> [Your task]: If a line of the data below holds the word "Frankenstein", list it.
=== Section Start ===
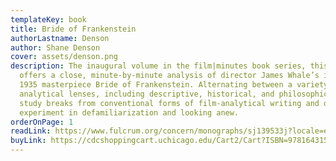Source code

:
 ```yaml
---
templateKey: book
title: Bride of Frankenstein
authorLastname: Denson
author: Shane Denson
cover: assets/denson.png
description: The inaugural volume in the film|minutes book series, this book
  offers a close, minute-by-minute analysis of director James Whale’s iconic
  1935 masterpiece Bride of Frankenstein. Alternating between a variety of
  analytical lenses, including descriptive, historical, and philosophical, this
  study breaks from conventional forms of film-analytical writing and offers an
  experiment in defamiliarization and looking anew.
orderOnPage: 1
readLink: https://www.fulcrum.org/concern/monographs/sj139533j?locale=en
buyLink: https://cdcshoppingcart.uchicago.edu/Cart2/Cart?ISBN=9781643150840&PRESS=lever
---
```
=== Section End ===
=== Section Start ===
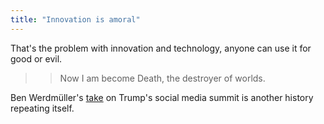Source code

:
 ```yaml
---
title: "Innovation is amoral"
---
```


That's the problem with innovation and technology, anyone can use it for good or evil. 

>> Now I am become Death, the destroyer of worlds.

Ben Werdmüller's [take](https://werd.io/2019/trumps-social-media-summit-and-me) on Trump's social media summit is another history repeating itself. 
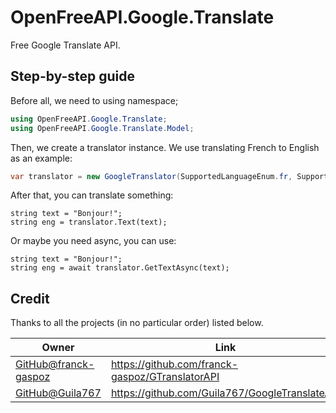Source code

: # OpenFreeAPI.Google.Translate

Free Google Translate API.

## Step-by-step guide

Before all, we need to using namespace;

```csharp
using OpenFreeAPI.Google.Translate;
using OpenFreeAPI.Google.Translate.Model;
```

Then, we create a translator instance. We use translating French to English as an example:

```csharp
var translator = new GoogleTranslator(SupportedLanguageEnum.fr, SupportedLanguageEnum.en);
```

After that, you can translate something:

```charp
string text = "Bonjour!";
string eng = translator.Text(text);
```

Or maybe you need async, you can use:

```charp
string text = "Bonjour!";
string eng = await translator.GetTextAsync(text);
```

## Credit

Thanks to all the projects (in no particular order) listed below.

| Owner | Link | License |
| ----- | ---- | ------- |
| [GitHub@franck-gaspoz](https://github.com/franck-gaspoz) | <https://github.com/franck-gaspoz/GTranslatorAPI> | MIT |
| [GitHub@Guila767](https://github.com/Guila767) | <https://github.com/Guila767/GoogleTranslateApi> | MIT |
=== Section End ===
=== Section Start ===
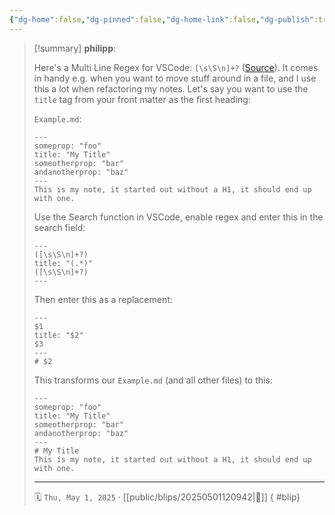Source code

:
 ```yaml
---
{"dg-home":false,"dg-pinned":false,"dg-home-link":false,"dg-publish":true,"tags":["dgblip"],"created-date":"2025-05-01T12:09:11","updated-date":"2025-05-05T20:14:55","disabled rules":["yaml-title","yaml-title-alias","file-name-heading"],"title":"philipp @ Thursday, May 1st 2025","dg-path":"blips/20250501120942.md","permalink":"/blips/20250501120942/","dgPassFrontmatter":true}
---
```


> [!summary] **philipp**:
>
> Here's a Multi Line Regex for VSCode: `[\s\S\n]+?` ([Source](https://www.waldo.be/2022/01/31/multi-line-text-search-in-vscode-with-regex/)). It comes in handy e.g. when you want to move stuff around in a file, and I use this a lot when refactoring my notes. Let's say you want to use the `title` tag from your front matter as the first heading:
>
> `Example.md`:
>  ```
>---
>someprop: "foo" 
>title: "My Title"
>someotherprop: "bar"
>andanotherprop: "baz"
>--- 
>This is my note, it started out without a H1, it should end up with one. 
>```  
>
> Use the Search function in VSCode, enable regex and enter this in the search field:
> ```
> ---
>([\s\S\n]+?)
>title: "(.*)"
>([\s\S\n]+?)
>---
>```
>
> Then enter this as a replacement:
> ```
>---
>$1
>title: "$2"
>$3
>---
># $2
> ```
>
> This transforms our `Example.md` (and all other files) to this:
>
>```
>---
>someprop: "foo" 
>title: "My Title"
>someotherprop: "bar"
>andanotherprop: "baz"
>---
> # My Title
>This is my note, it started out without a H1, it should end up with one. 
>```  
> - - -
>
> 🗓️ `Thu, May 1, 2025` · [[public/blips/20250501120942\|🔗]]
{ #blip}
=== Section End ===
> [Exercise output]:
title: Bride of Frankenstein
  1935 masterpiece Bride of Frankenstein. Alternating between a variety of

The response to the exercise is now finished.